There’s something about the dark and lonely early hours that makes everyday problems seem insurmountable.
“Especially if I monitor the minutes and hours passing illuminated in my clock radio,” Maya says with a sigh. Then panicking about not being able to recharge before a busy day ahead becomes a powerful stay-awake-making stress in itself.
But the good news is it’s almost always possible to beat insomnia. Perhaps the best place to start is with improved “sleep hygiene.”
The theory is pretty straightforward: not taking cat naps; reducing caffeine and alcohol (especially after lunchtime) taking regular exercise (but not in the evening), and getting into a sleep routine, which means going to bed and getting up at the same time, even at weekends. A warm milky drink and soothing bath before hitting the sack are worth doing. And finally as Maya vouches, banishing clocks from sight and sound in the bedroom is essential.

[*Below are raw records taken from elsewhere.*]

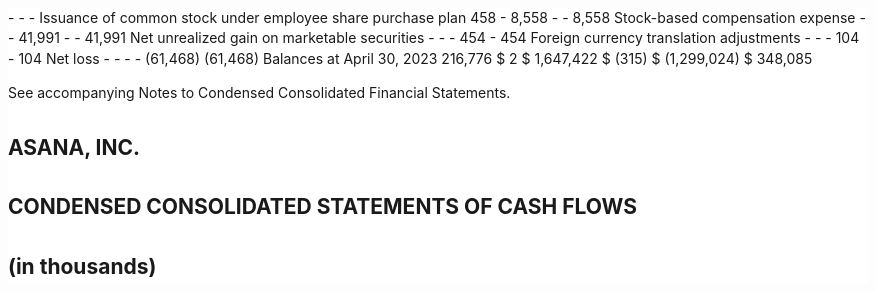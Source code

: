 <td>-</td>
<td>-</td>
<td>-</td>
</tr>
<tr>
<td>Issuance of common stock under employee share purchase plan</td>
<td>458</td>
<td>-</td>
<td>8,558</td>
<td>-</td>
<td>-</td>
<td>8,558</td>
</tr>
<tr>
<td>Stock-based compensation expense</td>
<td>-</td>
<td>-</td>
<td>41,991</td>
<td>-</td>
<td>-</td>
<td>41,991</td>
</tr>
<tr>
<td>Net unrealized gain on marketable securities</td>
<td>-</td>
<td>-</td>
<td>-</td>
<td>454</td>
<td>-</td>
<td>454</td>
</tr>
<tr>
<td>Foreign currency translation adjustments</td>
<td>-</td>
<td>-</td>
<td>-</td>
<td>104</td>
<td>-</td>
<td>104</td>
</tr>
<tr>
<td>Net loss</td>
<td>-</td>
<td>-</td>
<td>-</td>
<td>-</td>
<td>(61,468)</td>
<td>(61,468)</td>
</tr>
<tr>
<td>Balances at April 30, 2023</td>
<td>216,776</td>
<td>$ 2</td>
<td>$ 1,647,422</td>
<td>$ (315)</td>
<td>$ (1,299,024)</td>
<td>$ 348,085</td>
</tr>
</tbody>
</table>
<p>See accompanying Notes to Condensed Consolidated Financial Statements.</p>
<h2>ASANA, INC.</h2>
<h2>CONDENSED CONSOLIDATED STATEMENTS OF CASH FLOWS</h2>
<h2>(in thousands)</h2>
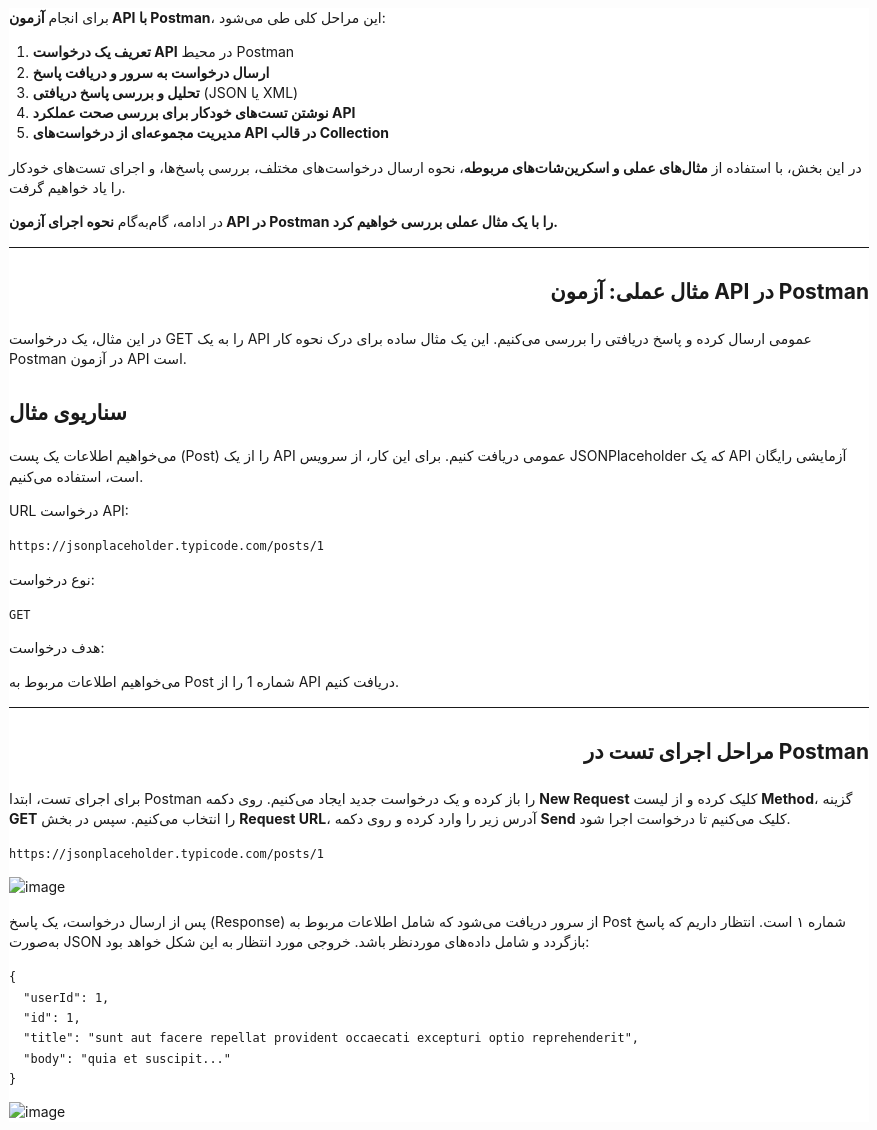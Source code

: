برای انجام **آزمون API با Postman**، این مراحل کلی طی می‌شود:  

1. **تعریف یک درخواست API** در محیط Postman  
2. **ارسال درخواست به سرور و دریافت پاسخ**  
3. **تحلیل و بررسی پاسخ دریافتی** (JSON یا XML)  
4. **نوشتن تست‌های خودکار برای بررسی صحت عملکرد API**  
5. **مدیریت مجموعه‌ای از درخواست‌های API در قالب Collection**  

در این بخش، با استفاده از **مثال‌های عملی و اسکرین‌شات‌های مربوطه**، نحوه ارسال درخواست‌های مختلف، بررسی پاسخ‌ها، و اجرای تست‌های خودکار را یاد خواهیم گرفت.  


در ادامه، گام‌به‌گام **نحوه اجرای آزمون API در Postman را با یک مثال عملی بررسی خواهیم کرد.**  


---

## <p align="right">مثال عملی: آزمون API در Postman</p>

در این مثال، یک درخواست GET را به یک API عمومی ارسال کرده و پاسخ دریافتی را بررسی می‌کنیم. این یک مثال ساده برای درک نحوه کار Postman در آزمون API است.


##  سناریوی مثال
می‌خواهیم اطلاعات یک پست (Post) را از یک API عمومی دریافت کنیم. برای این کار، از سرویس JSONPlaceholder که یک API آزمایشی رایگان است، استفاده می‌کنیم.

URL درخواست API:
```plaintext
https://jsonplaceholder.typicode.com/posts/1
```
نوع درخواست: 
```plaintext
GET
```
هدف درخواست:  

می‌خواهیم اطلاعات مربوط به Post شماره 1 را از API دریافت کنیم.      

---


## <p align="right">مراحل اجرای تست در Postman</p>


برای اجرای تست، ابتدا Postman را باز کرده و یک درخواست جدید ایجاد می‌کنیم. روی دکمه **New Request** کلیک کرده و از لیست **Method**، گزینه **GET** را انتخاب می‌کنیم. سپس در بخش **Request URL**، آدرس زیر را وارد کرده و روی دکمه **Send** کلیک می‌کنیم تا درخواست اجرا شود.  

```plaintext
https://jsonplaceholder.typicode.com/posts/1
```
![image](https://github.com/user-attachments/assets/8b941d55-f3d8-4eaf-81e8-d3f0f627412b)

پس از ارسال درخواست، یک پاسخ (Response) از سرور دریافت می‌شود که شامل اطلاعات مربوط به Post شماره ۱ است. انتظار داریم که پاسخ به‌صورت JSON بازگردد و شامل داده‌های موردنظر باشد. خروجی مورد انتظار به این شکل خواهد بود:
```plaintext
{
  "userId": 1,
  "id": 1,
  "title": "sunt aut facere repellat provident occaecati excepturi optio reprehenderit",
  "body": "quia et suscipit..."
}
```
![image](https://github.com/user-attachments/assets/55872933-2fca-4ca8-b686-0a1152ae6c21)
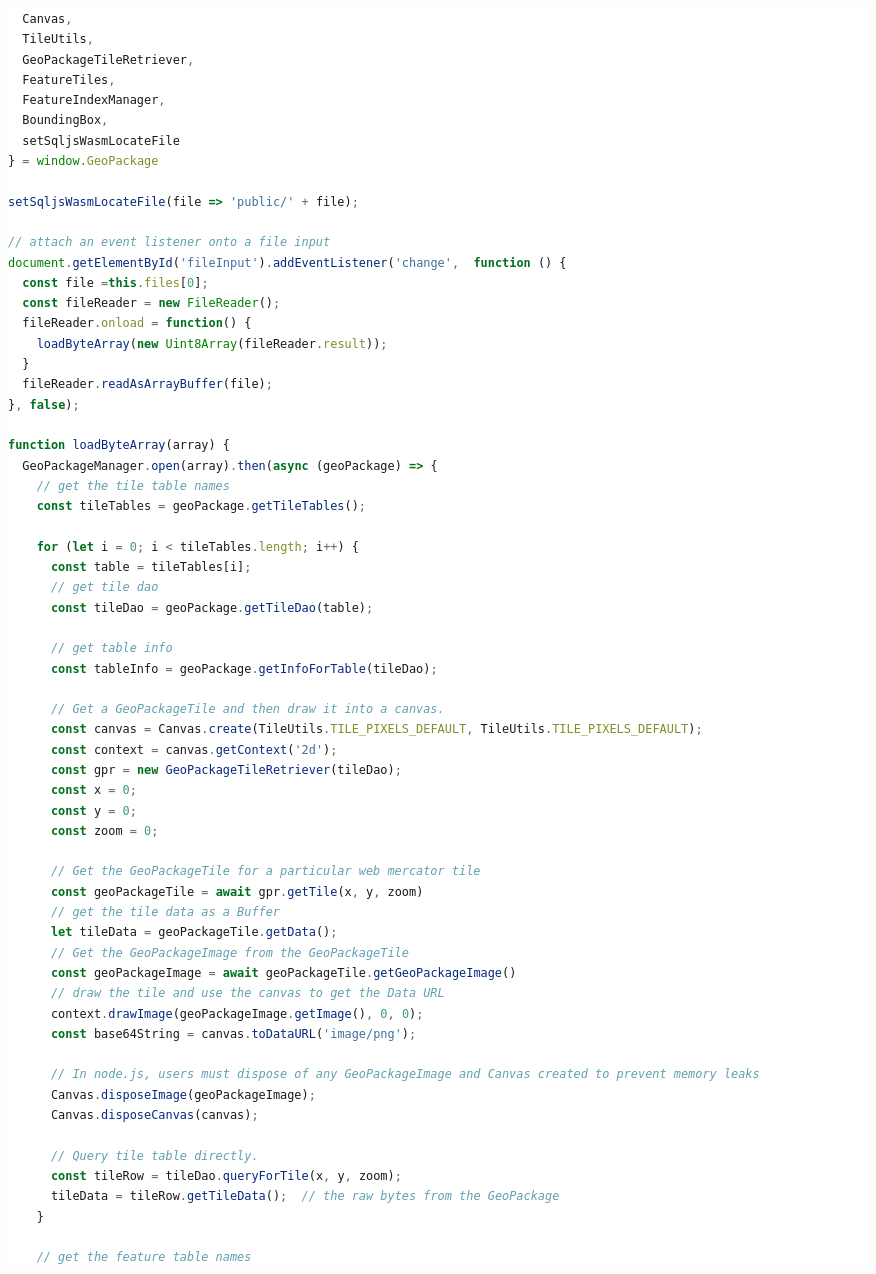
 ```javascript
  Canvas,
  TileUtils,
  GeoPackageTileRetriever,
  FeatureTiles,
  FeatureIndexManager,
  BoundingBox,
  setSqljsWasmLocateFile
} = window.GeoPackage

setSqljsWasmLocateFile(file => 'public/' + file);

// attach an event listener onto a file input
document.getElementById('fileInput').addEventListener('change',  function () {
  const file =this.files[0];
  const fileReader = new FileReader();
  fileReader.onload = function() {
    loadByteArray(new Uint8Array(fileReader.result));
  }
  fileReader.readAsArrayBuffer(file);
}, false);

function loadByteArray(array) {
  GeoPackageManager.open(array).then(async (geoPackage) => {
    // get the tile table names
    const tileTables = geoPackage.getTileTables();

    for (let i = 0; i < tileTables.length; i++) {
      const table = tileTables[i];
      // get tile dao
      const tileDao = geoPackage.getTileDao(table);

      // get table info
      const tableInfo = geoPackage.getInfoForTable(tileDao);

      // Get a GeoPackageTile and then draw it into a canvas.
      const canvas = Canvas.create(TileUtils.TILE_PIXELS_DEFAULT, TileUtils.TILE_PIXELS_DEFAULT);
      const context = canvas.getContext('2d');
      const gpr = new GeoPackageTileRetriever(tileDao);
      const x = 0;
      const y = 0;
      const zoom = 0;

      // Get the GeoPackageTile for a particular web mercator tile
      const geoPackageTile = await gpr.getTile(x, y, zoom)
      // get the tile data as a Buffer
      let tileData = geoPackageTile.getData();
      // Get the GeoPackageImage from the GeoPackageTile
      const geoPackageImage = await geoPackageTile.getGeoPackageImage()
      // draw the tile and use the canvas to get the Data URL
      context.drawImage(geoPackageImage.getImage(), 0, 0);
      const base64String = canvas.toDataURL('image/png');

      // In node.js, users must dispose of any GeoPackageImage and Canvas created to prevent memory leaks
      Canvas.disposeImage(geoPackageImage);
      Canvas.disposeCanvas(canvas);

      // Query tile table directly.
      const tileRow = tileDao.queryForTile(x, y, zoom);
      tileData = tileRow.getTileData();  // the raw bytes from the GeoPackage
    }

    // get the feature table names
```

But the secret weapon up Maya’s sleeve doesn’t immediately strike you as sleep inducing: needles.
“I’ve discovered acupuncture,” she tells me. “I try to have a session once a month and the difference is amazing. If I arrive really tired, I leave more energized. It might take another day or two to sleep well, but then I do.”
Penny, thirty-five, historically had a problem with her sleep hygiene. “I lived in noisy student digs for years,” she says. “And I also worked in a late bar, which meant I went to bed buzzing.”
After university, Penny took a job in sales and was frequently on the road. “It was lumpy Bed and Breakfast beds very often,” she says, “guaranteed to get me tossing and turning.”
But even when she packed her own soft mattress pad to plump out discomfort, stuck in earplugs, and shut out light from street lamps with an eye mask, Penny still wasn’t able to sleep.
“I caught every cold going and was so tired I couldn’t think straight,” she explains. “Often when I was driving, I’d have to pull over for twenty minutes or so.”